NASCAR drivers are a microcosm of society in general when it comes to personalities. It just so happens they chose to race stock cars for a living.
Drivers in the top series of NASCAR have ranged from the low-key, mild-mannered type to those who left a night of heavy parties to head to the track for a race.
Class can be defined as a number of persons regarded as forming a group by reason of common attributes, characteristics, qualities or traits.
There is a group of drivers in the top layer of NASCAR that has been known by many series titles including Strictly Stock, Grand National, Winston Cup and Sprint Cup, who exhibited class throughout their careers in a manner that outshined most of their peers.
The classiest drivers were not necessarily champions and perhaps did not even win many NASCAR races.
What set these drivers apart was the ability they had to conduct themselves professionally, garner respect from those who knew them and generally be recognized as class acts within NASCAR.
Let's take a look at 25 of the classiest drivers in the top series of NASCAR history. They are in no particular order.
Alan Kulwicki, nicknamed "Special K," was the 1992 NASCAR Winston Cup (Sprint Cup) Champion but only had five wins in the nine years he raced in the series.
Kulwicki was a quiet thinker who had a Bachelor of Science degree in mechanical engineering from the University of Wisconsin.
Many thought of the driver from the north as a loner who demanded excellence from those who worked on his cars. It was not unusual to see him walking through the garage in his drivers suit with a briefcase.
Though he was driven to perfection, perhaps obsessively, it was acknowledged by those who knew him that he was brilliant. Ray Evernham called him a "genius."
Kulwicki may not have been Mr. Personality, but he was highly respected by those in NASCAR. He died in a plane crash in 1993 at the age of 38.
He was known for his Polish Victory Lap where he turned his car around after a win and drove clockwise around the track.
Dale Jarrett, the son of racing legend Ned Jarrett, was the 1999 NASCAR Winston Cup (Sprint Cup) Champion with 32 career wins to his credit in the series.
Jarrett could have pursued a full golf scholarship at the University of South Carolina, but he chose to go racing. At the time, his dad owned the famous Hickory Motor Speedway.
The North Carolina native won his first Cup race in 1984 and had three Daytona 500 wins before retiring as a driver in 2008.
Jarrett became a broadcast announcer for NASCAR racing. He was always highly respected by his fellow drivers, conducted himself professionally and is now well-recognized as a racing commentator.
Jeff Burton drives the No. 31 Caterpillar Chevrolet for Richard Childress Racing. His record in the top series of NASCAR shows 21 wins since his first Cup race in 1993.

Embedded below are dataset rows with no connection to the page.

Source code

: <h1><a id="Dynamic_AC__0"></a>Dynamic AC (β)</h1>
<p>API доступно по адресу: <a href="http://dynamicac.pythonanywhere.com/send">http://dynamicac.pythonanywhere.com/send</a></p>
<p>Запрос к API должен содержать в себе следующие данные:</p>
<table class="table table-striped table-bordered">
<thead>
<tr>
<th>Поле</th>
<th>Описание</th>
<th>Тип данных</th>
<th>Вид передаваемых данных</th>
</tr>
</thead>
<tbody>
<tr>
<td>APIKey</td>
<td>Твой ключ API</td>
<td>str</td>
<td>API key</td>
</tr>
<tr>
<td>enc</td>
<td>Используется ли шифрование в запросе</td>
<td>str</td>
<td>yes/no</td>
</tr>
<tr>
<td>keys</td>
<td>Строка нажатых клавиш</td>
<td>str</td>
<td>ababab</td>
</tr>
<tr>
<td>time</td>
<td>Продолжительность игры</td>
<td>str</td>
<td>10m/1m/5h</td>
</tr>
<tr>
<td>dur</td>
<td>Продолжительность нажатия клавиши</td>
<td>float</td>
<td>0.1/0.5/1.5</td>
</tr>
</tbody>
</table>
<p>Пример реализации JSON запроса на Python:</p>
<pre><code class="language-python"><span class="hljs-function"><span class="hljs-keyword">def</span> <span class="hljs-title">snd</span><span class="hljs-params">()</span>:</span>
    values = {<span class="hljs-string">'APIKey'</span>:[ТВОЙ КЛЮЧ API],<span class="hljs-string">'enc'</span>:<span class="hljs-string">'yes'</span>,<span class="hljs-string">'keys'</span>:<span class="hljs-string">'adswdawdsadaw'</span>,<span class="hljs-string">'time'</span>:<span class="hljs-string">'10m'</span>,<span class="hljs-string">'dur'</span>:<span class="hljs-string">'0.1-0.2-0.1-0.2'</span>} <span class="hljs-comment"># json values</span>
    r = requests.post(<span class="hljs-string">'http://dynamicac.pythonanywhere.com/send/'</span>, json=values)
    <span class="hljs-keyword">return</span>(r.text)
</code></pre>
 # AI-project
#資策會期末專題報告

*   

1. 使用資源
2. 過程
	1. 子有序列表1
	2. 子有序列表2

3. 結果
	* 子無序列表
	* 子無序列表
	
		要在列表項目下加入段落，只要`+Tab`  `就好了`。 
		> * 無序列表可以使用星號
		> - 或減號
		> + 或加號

Burton is well-spoken and is respected by NASCAR and other drivers for the way he conducts himself personally and on the track as well.
He has managed to establish himself as a clean driver who for the most part has stayed away from controversial situations, but he will say what he thinks without hesitation.
Rex White, born in 1929, overcame polio to become one of the hottest Chevrolet drivers in the Cup series during the early '60s. He won more races than the likes of Lee Petty, Fireball Roberts, Junior Johnson and Joe Weatherly during that time.
White won the 1960 NASCAR title in the top series. His record shows 28 wins over the relatively brief nine-year racing career.
The man who is slight of stature has a big heart and warm personality. He can often be seen at vintage racing events and remains interested in NASCAR despite it's dramatic changes from his days behind the wheel.
Bill Elliott, nicknamed "Awesome Bill from Dawsonville," was the 1988 NASCAR Winston Cup (Sprint Cup) champion and has 44 career wins since his first Cup race in 1976.
Elliott is soft-spoken and has gained the respect of the drivers who raced with him because of his clean driving, yet he was a very tough competitor.
The Georgia native drove for top teams in NASCAR, and during the past several years, he has been driving part-time. His son, Chase, has been signed to drive for Hendrick Motorsports in other series, and he is only 15 years old.
Mark Martin is the driver of the GoDaddy.com No. 5 Chevrolet for Hendrick Motorsports. The 52-year-old driver has 40 career wins but has only managed to be runner-up for the NASCAR Sprint Cup title.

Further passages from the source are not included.